* [WHAT YOU WILL DO]:
Across all entries below, how many lines include "реализована"? Answer with the number alone.

* [SOURCE DATA]:
#####

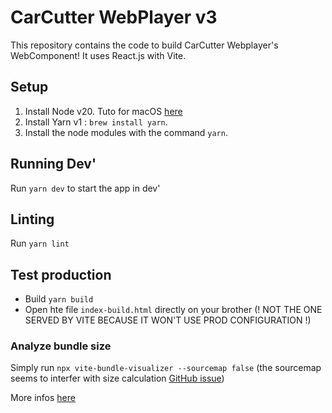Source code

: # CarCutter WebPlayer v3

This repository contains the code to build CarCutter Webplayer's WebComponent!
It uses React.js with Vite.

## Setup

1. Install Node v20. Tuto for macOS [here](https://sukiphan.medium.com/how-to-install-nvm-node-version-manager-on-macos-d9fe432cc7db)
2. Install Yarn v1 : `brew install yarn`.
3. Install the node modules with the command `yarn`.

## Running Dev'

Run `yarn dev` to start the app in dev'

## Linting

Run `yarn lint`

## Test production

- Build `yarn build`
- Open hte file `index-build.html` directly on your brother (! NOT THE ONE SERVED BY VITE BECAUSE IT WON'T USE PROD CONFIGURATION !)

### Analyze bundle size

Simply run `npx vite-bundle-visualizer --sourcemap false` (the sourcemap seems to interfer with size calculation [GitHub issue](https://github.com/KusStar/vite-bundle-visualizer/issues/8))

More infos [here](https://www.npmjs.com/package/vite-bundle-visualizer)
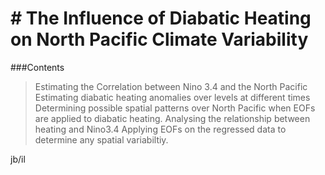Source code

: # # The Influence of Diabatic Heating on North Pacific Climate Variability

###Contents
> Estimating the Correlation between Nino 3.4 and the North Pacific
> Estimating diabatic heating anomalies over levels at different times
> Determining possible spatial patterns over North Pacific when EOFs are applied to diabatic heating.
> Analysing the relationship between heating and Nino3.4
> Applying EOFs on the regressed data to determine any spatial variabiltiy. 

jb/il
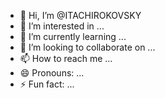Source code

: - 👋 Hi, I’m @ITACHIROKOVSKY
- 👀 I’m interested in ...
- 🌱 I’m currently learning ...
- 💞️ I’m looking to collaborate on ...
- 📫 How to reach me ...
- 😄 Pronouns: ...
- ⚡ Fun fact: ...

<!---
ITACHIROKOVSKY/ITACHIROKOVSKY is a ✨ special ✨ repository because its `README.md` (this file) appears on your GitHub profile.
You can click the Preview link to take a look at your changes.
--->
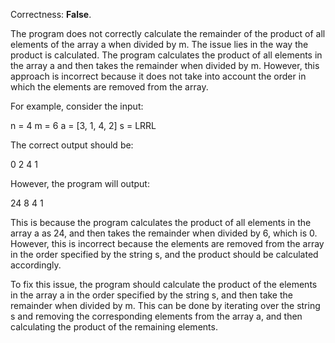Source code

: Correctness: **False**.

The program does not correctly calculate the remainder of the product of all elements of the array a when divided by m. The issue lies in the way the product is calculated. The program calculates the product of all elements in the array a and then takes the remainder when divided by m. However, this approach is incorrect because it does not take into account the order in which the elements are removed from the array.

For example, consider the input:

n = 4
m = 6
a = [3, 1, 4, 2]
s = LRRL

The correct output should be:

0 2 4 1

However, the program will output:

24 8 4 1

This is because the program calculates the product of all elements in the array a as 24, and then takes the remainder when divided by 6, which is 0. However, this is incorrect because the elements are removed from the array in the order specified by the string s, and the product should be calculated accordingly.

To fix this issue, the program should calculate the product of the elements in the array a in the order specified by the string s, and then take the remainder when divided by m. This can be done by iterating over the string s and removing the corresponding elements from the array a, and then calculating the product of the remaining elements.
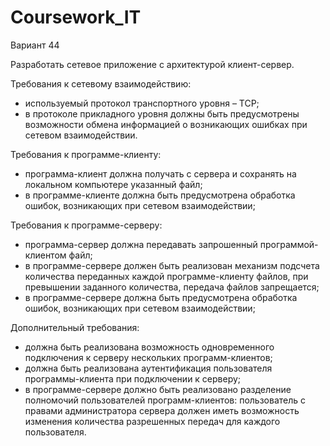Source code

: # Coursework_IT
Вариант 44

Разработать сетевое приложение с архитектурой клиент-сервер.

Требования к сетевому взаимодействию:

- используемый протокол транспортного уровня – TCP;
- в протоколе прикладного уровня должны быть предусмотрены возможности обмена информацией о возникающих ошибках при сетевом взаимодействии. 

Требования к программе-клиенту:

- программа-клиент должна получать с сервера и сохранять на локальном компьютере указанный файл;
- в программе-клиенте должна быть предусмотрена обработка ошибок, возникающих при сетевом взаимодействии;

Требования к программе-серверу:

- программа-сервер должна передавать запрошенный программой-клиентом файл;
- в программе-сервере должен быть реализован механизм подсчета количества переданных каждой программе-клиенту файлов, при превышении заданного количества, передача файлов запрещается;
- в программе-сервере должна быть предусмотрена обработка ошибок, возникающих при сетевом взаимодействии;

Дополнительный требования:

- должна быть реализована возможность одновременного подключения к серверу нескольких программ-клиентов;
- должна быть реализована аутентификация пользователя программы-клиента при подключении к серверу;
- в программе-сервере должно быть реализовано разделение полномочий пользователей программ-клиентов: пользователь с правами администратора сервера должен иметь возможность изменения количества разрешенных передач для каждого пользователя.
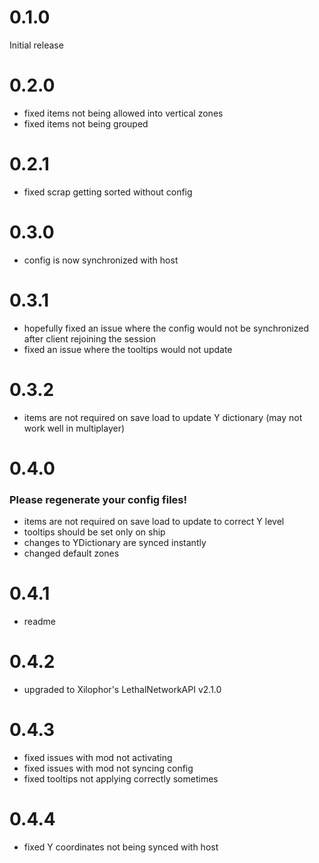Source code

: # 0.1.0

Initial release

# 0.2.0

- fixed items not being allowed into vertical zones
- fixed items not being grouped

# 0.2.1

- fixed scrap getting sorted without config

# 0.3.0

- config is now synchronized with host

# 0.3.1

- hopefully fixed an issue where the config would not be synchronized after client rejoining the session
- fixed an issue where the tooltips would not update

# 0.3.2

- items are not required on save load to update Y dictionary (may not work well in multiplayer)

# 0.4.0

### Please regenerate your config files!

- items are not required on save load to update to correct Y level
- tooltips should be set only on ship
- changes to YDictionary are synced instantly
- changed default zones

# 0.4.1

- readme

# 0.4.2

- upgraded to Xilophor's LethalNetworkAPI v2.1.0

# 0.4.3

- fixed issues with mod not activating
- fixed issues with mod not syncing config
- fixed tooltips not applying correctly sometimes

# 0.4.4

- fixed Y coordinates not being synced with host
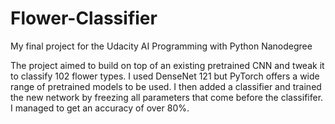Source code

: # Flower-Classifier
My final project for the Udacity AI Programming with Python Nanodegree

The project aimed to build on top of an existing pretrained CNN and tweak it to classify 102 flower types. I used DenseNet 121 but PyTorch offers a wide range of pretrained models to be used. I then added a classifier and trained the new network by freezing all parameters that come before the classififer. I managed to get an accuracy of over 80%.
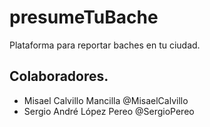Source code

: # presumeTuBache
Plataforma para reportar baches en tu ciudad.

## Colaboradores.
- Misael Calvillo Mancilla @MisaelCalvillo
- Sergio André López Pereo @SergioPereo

#####

* [ANSWER TO THE PROBLEM]:
2